In this article, we will discuss the five indicators which are used by pro traders. We hope it may help you to understand the pros and cons of the indicators and choose the right one. So, let’s learn about these.
A moving average helps you determine the common direction of the market and breaks in the value actions. By using indicators, traders will be able to find the average price of a currency pair. However, normally, pro traders don’t use the moving average individually. They use the moving average with other indicators. The moving average may be suitable for a position trader. But, if you’re a short-term trader, you shouldn’t choose it. Because, if day traders choose it, they may struggle with it.
Traders normally use oscillators to determine the overbought and oversold positions. Oscillators mainly help to specify if the market comes to a limit. However, as a trader, you should try to buy the asset in an oversold position and sell the asset in an overbought position. If you do so, it might be better for you. However, oscillators also help to determine the break in the value movement. Along with this, it helps to identify the current trend of the market which aids the traders to make large profits. But remember that you should always use these indicators in conjunction with a premium platform. To avoid any unwanted technical issues, visit Saxo Bank and look at the features of their trading platform.

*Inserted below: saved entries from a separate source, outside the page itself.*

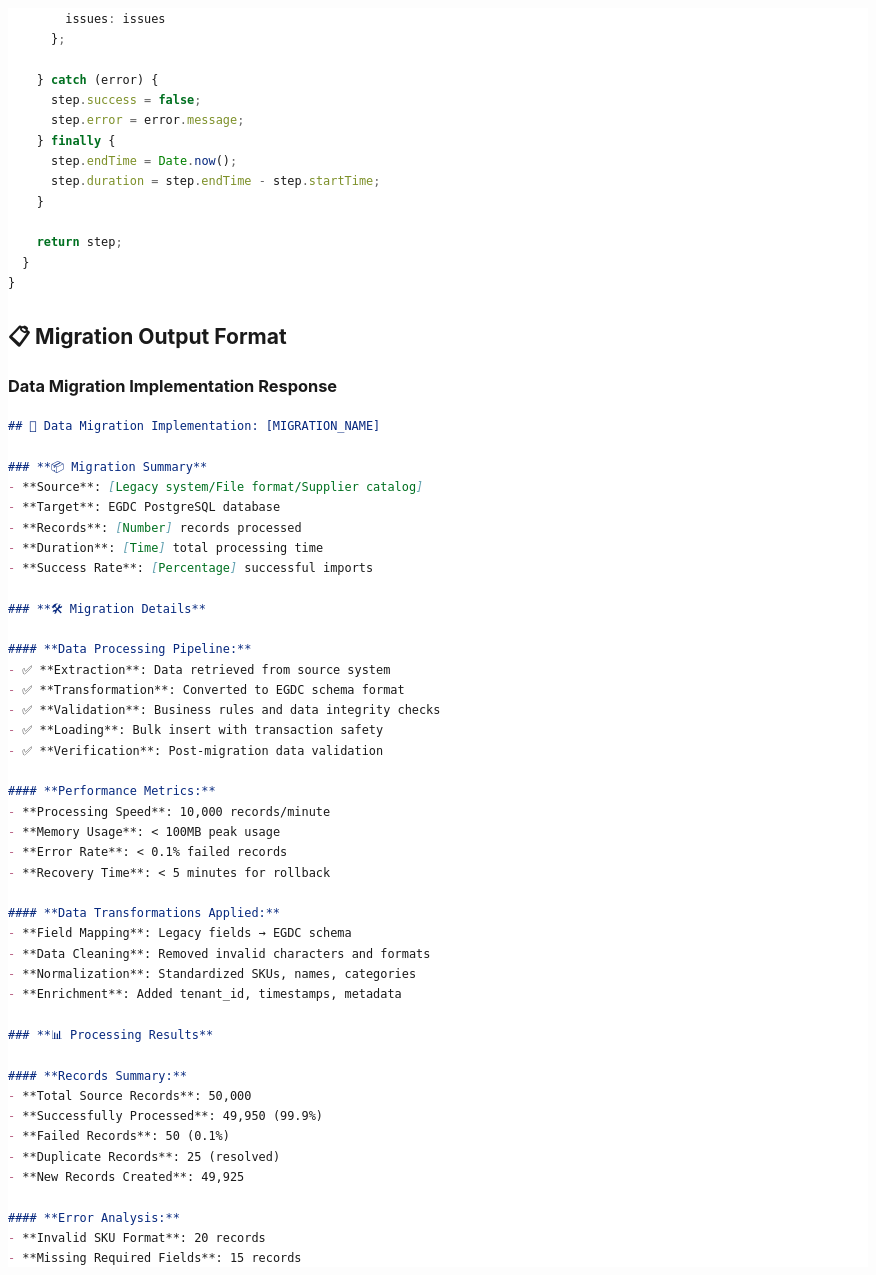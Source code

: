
```typescript
        issues: issues
      };
      
    } catch (error) {
      step.success = false;
      step.error = error.message;
    } finally {
      step.endTime = Date.now();
      step.duration = step.endTime - step.startTime;
    }
    
    return step;
  }
}
```

## 📋 **Migration Output Format**

### **Data Migration Implementation Response**
```markdown
## 🔄 Data Migration Implementation: [MIGRATION_NAME]

### **📦 Migration Summary**
- **Source**: [Legacy system/File format/Supplier catalog]
- **Target**: EGDC PostgreSQL database
- **Records**: [Number] records processed
- **Duration**: [Time] total processing time
- **Success Rate**: [Percentage] successful imports

### **🛠️ Migration Details**

#### **Data Processing Pipeline:**
- ✅ **Extraction**: Data retrieved from source system
- ✅ **Transformation**: Converted to EGDC schema format
- ✅ **Validation**: Business rules and data integrity checks
- ✅ **Loading**: Bulk insert with transaction safety
- ✅ **Verification**: Post-migration data validation

#### **Performance Metrics:**
- **Processing Speed**: 10,000 records/minute
- **Memory Usage**: < 100MB peak usage
- **Error Rate**: < 0.1% failed records
- **Recovery Time**: < 5 minutes for rollback

#### **Data Transformations Applied:**
- **Field Mapping**: Legacy fields → EGDC schema
- **Data Cleaning**: Removed invalid characters and formats
- **Normalization**: Standardized SKUs, names, categories
- **Enrichment**: Added tenant_id, timestamps, metadata

### **📊 Processing Results**

#### **Records Summary:**
- **Total Source Records**: 50,000
- **Successfully Processed**: 49,950 (99.9%)
- **Failed Records**: 50 (0.1%)
- **Duplicate Records**: 25 (resolved)
- **New Records Created**: 49,925

#### **Error Analysis:**
- **Invalid SKU Format**: 20 records
- **Missing Required Fields**: 15 records
```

The Stochastic indicator also help determine the position of overbought and the oversold. Besides this, it helps to determine the price reversal. However, as it provides the correct signal, most of the traders use it. On the other hand, newcomers prefers to apply this stochastic indicator as it is easy to use. However, stochastic helps the traders to get the advantages. But, sometimes, it provides the wrong signal. That’s why traders face the loss. So, to avoid this, if you see that the reading is below 20, you should choose the call option. If the reading 80 or above, you should choose the put option.
Fibonacci retracement lines
Fibonacci retracement help to find out the support and resistance level. Besides this, the indicators help to quantify the risk-reward ratio. To get success, traders need to maintain the risk-reward ratio properly. Otherwise, it’s not possible to increase the account balance. However, pro traders have used these indicators for a long time. However, some newcomers think that Fibonacci retracement was developed on the basis mathematical theory. But, in reality, this indicator was developed based on some general ratios.
Relative strength index
RSI also helps to determine the overbought and the oversold position. However, this indicator is mostly used by novices because it is user-friendly. Sometimes, pro traders avoid it, because it provides the wrong signals. As a trader, if you want to buy low and sell high, you shouldn’t use this indicator as it can be disadvantageous to you. Before choosing this indicator, you need to understand it’s not as reliable as some others.
So, you may now choose the right indicators for you. One thing you need to understand is that if you are not comfortable with using these indicators, you should not choose to use them. Because, if you can’t apply them properly, you may not get the right signals.